Most of the evening was spent in the company of friends, party-hopping and dancing at our favorite gay club. Fifteen minutes before midnight, while waiting on the curb for an Uber, a very tall (and very hot) person smoking a cigarette outside a dive bar walked into my life. We didn't smooch on the spot, but we swapped numbers and sealed the deal a couple of days later.

"Be delusional” might sound like terrible advice. But on the clock app, it's become a rallying cry for women who want more out of life. In a postpandemic world governed by overlapping systems of oppression, it's a radical act to throw your limiting beliefs out the window and declare yourself worthy of great things—particularly for marginalized people, against whom the odds are so often stacked. As SZA recently joked during her Billboard cover shoot: “I've always been delusional, yes. And it has led me to great heights and very low lows.”

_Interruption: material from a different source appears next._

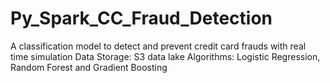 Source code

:# Py_Spark_CC_Fraud_Detection
A classification model to detect and prevent credit card frauds with real time simulation
Data Storage: S3 data lake
Algorithms: Logistic Regression, Random Forest and Gradient Boosting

There is a shred of real wisdom in the trend. As Vice journalist Sophia Smith Galer pointed out in a TikTok of her own, the tenets of Lucky Girl Syndrome bear a striking resemblance to an evidence-based goal-setting methodology called WOOP (wish, outcome, obstacle, plan). Developed by psychology professor Gabriele Oettingen, who has been researching wish fulfillment for decades, WOOP makes it clear that dreaming is a critical step toward positive change. But only if those fantasies are followed up by a process called “mental contrasting,” wherein you assess the obstacles needed to achieve your goal and plan how to overcome them.

Lucky Girl Syndrome is an imperfect concept at best. And at worst, it brings up questions about racism, ableism, and narcissism. Privilege ensures the playing field is never truly level and most people don't have the luxury of strategically leaving their life to chance. No amount of positive thinking is going to help someone fight their way out of generational poverty or beat cancer, and it's materially damaging to suggest otherwise. “It’s no surprise that the majority of people celebrating the power of being a ‘Lucky Girl’ on TikTok are white, thin, and conventionally attractive,” Refinery29 writer Maggie Zhou observed.

Lucky Girl Syndrome didn't solve my problems. But it challenged me to notice and celebrate what went right instead of fixating on what went wrong. And more importantly, it forced me to become the all-knowing narrator of my life. The power of the stories we tell ourselves is well-documented in research. Although limited in scope and reliability, practicing Lucky Girl Syndrome got me through a very trying week. And now I get to decide where I want the plot to go from here.